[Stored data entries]
----------------

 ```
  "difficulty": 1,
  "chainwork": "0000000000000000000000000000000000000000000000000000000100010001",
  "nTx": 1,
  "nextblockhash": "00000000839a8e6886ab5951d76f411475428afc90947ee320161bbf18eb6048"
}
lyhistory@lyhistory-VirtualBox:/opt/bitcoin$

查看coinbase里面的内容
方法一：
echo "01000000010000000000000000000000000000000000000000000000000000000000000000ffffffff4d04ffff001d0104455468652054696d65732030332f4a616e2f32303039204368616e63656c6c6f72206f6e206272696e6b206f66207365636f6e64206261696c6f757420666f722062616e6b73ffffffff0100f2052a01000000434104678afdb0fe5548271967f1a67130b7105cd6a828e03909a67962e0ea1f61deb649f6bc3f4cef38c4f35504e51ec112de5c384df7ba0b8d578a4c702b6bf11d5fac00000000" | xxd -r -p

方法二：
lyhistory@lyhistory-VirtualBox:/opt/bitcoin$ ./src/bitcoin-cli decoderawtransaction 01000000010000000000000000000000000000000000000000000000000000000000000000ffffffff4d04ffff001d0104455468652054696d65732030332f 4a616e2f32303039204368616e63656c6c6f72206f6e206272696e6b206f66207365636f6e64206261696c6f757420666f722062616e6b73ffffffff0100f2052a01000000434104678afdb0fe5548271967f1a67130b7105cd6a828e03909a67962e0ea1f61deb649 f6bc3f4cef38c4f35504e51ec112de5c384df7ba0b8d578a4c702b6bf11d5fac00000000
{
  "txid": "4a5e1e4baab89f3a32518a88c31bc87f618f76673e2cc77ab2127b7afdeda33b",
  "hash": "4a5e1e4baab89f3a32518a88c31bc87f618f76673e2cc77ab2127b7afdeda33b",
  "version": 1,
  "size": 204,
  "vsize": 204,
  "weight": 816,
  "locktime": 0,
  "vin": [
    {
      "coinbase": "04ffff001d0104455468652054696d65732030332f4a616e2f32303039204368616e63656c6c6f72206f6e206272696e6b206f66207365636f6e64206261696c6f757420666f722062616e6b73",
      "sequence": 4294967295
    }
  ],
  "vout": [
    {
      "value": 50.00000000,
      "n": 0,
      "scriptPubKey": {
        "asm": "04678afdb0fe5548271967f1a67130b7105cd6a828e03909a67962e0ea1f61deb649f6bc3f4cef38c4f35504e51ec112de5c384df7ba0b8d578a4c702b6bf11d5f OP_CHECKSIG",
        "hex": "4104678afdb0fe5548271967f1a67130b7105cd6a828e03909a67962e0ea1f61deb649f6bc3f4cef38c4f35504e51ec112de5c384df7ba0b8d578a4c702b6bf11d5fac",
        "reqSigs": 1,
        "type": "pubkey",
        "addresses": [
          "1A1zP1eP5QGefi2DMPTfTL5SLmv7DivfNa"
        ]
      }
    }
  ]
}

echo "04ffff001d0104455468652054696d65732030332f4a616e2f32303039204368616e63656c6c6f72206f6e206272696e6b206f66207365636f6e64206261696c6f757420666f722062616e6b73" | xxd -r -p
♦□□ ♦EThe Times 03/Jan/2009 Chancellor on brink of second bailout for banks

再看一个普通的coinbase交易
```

----------------

> Work to complete:
Copy all the lines above that hold the string "echo".

> Answer to the exercise:
echo "01000000010000000000000000000000000000000000000000000000000000000000000000ffffffff4d04ffff001d0104455468652054696d65732030332f4a616e2f32303039204368616e63656c6c6f72206f6e206272696e6b206f66207365636f6e64206261696c6f757420666f722062616e6b73ffffffff0100f2052a01000000434104678afdb0fe5548271967f1a67130b7105cd6a828e03909a67962e0ea1f61deb649f6bc3f4cef38c4f35504e51ec112de5c384df7ba0b8d578a4c702b6bf11d5fac00000000" | xxd -r -p
echo "04ffff001d0104455468652054696d65732030332f4a616e2f32303039204368616e63656c6c6f72206f6e206272696e6b206f66207365636f6e64206261696c6f757420666f722062616e6b73" | xxd -r -p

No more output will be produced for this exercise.